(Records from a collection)

*** Begin section ***

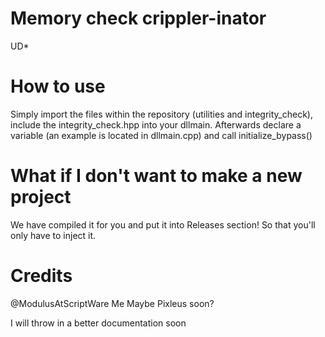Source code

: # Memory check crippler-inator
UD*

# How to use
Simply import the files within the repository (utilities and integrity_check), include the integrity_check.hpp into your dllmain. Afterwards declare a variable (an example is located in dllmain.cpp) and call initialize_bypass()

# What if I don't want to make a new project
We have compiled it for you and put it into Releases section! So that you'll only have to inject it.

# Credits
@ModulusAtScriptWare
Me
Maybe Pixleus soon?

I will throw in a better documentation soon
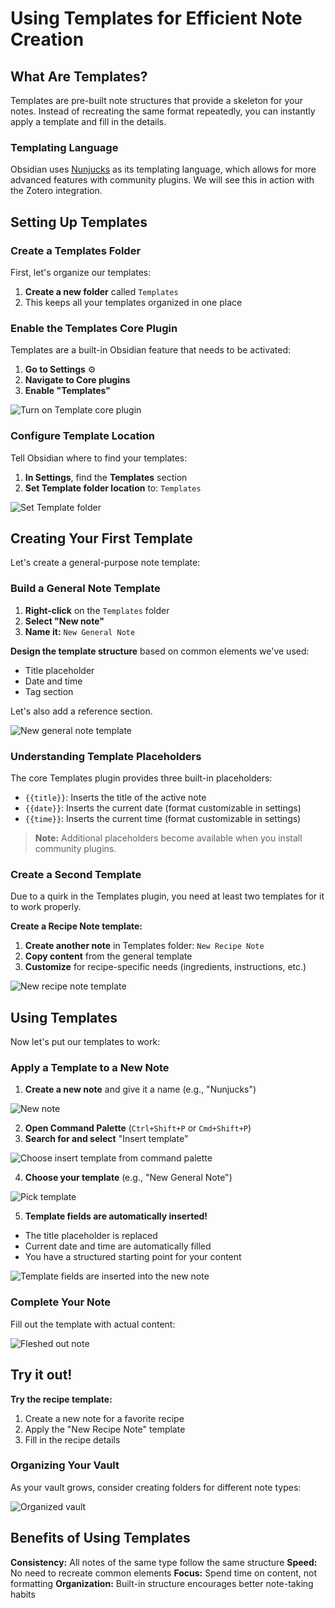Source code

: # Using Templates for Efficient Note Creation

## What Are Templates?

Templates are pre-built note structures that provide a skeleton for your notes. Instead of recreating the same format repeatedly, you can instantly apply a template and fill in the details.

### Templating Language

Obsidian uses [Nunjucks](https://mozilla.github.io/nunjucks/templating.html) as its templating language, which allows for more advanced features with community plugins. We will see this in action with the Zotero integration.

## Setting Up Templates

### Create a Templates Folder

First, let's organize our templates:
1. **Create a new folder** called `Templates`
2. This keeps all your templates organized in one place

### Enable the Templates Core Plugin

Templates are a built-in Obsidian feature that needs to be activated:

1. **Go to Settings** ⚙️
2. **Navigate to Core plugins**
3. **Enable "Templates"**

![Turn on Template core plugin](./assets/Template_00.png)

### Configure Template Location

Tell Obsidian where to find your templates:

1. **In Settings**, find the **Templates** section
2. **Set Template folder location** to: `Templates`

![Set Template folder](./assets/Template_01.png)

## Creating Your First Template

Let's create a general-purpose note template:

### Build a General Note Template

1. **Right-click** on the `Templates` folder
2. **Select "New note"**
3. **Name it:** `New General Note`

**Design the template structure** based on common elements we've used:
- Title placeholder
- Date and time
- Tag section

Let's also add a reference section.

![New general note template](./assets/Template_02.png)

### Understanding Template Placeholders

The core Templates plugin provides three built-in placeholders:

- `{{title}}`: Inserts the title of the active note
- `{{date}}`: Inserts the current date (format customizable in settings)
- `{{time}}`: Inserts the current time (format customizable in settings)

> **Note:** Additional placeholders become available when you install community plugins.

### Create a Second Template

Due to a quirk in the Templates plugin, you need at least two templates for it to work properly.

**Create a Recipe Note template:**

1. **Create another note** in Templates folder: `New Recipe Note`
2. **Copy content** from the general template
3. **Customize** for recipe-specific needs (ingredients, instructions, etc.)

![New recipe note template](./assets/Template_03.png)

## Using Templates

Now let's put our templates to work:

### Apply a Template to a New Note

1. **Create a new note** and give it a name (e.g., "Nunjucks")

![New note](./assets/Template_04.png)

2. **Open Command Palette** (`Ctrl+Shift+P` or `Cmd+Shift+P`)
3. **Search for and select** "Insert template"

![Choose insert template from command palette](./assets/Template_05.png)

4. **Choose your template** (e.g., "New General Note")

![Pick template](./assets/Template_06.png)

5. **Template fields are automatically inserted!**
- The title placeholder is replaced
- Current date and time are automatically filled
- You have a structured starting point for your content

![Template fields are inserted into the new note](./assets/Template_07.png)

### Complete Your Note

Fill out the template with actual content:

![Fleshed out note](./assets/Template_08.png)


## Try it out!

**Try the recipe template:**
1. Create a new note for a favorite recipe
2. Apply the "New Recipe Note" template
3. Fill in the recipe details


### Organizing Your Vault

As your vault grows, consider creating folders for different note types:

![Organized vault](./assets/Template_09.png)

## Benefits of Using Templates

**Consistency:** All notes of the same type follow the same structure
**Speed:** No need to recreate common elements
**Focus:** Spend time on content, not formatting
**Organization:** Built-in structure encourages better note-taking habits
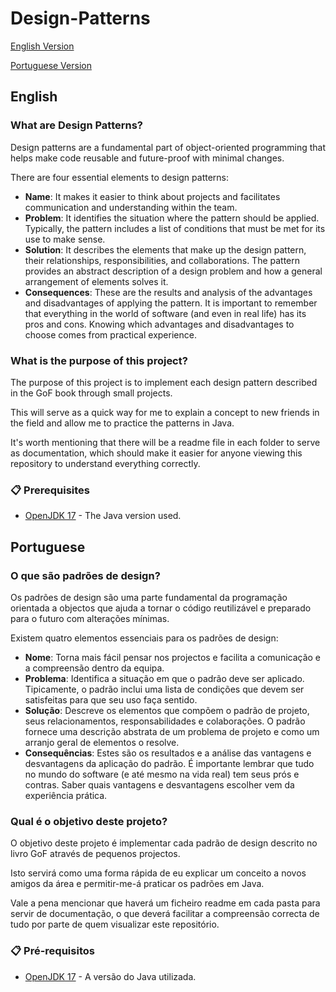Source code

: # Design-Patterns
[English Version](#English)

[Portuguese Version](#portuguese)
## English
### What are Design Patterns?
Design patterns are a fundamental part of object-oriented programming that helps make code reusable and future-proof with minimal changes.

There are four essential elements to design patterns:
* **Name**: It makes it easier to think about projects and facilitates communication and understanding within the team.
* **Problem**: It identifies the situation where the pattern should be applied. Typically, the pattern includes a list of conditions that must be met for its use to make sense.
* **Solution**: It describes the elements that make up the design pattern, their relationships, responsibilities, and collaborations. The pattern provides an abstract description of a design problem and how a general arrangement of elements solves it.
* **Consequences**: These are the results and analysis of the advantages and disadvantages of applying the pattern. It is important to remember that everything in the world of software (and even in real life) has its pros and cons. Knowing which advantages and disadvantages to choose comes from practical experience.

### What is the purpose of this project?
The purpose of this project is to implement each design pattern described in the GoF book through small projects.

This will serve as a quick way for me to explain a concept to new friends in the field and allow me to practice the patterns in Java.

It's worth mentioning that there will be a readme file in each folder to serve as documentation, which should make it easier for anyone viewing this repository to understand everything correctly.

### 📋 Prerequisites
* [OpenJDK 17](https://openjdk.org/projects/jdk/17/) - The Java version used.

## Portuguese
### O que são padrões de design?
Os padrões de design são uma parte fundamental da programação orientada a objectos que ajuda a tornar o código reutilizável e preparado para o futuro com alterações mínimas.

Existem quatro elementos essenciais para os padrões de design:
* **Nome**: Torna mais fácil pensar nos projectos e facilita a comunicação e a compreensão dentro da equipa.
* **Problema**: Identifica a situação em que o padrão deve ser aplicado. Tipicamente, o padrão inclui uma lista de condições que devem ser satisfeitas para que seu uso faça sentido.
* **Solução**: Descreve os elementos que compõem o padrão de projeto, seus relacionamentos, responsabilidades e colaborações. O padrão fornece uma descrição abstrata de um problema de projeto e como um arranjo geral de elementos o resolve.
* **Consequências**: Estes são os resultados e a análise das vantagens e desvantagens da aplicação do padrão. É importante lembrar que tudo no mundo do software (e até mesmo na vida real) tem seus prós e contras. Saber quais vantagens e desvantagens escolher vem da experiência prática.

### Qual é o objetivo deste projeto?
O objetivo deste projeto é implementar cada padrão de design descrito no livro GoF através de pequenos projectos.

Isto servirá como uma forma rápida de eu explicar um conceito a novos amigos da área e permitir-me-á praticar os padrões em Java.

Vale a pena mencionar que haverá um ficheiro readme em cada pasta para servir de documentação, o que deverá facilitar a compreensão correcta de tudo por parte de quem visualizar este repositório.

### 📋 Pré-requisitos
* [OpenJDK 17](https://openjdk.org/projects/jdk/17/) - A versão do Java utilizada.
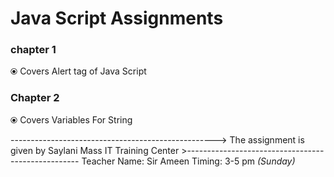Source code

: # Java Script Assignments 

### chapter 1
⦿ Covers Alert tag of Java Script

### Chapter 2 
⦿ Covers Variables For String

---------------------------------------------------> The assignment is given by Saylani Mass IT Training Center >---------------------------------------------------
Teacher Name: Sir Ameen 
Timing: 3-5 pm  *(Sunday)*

*** End section ***

**WORK TASK**
Only the lines above starting at the line that holds "### Apply a Template to a New Note" and ending at the line that holds "## Try it out!" are to be repeated, exactly and in full.

**RESPONSE**
### Apply a Template to a New Note

1. **Create a new note** and give it a name (e.g., "Nunjucks")

![New note](./assets/Template_04.png)

2. **Open Command Palette** (`Ctrl+Shift+P` or `Cmd+Shift+P`)
3. **Search for and select** "Insert template"

![Choose insert template from command palette](./assets/Template_05.png)

4. **Choose your template** (e.g., "New General Note")

![Pick template](./assets/Template_06.png)

5. **Template fields are automatically inserted!**
- The title placeholder is replaced
- Current date and time are automatically filled
- You have a structured starting point for your content

![Template fields are inserted into the new note](./assets/Template_07.png)

### Complete Your Note

Fill out the template with actual content:

![Fleshed out note](./assets/Template_08.png)


## Try it out!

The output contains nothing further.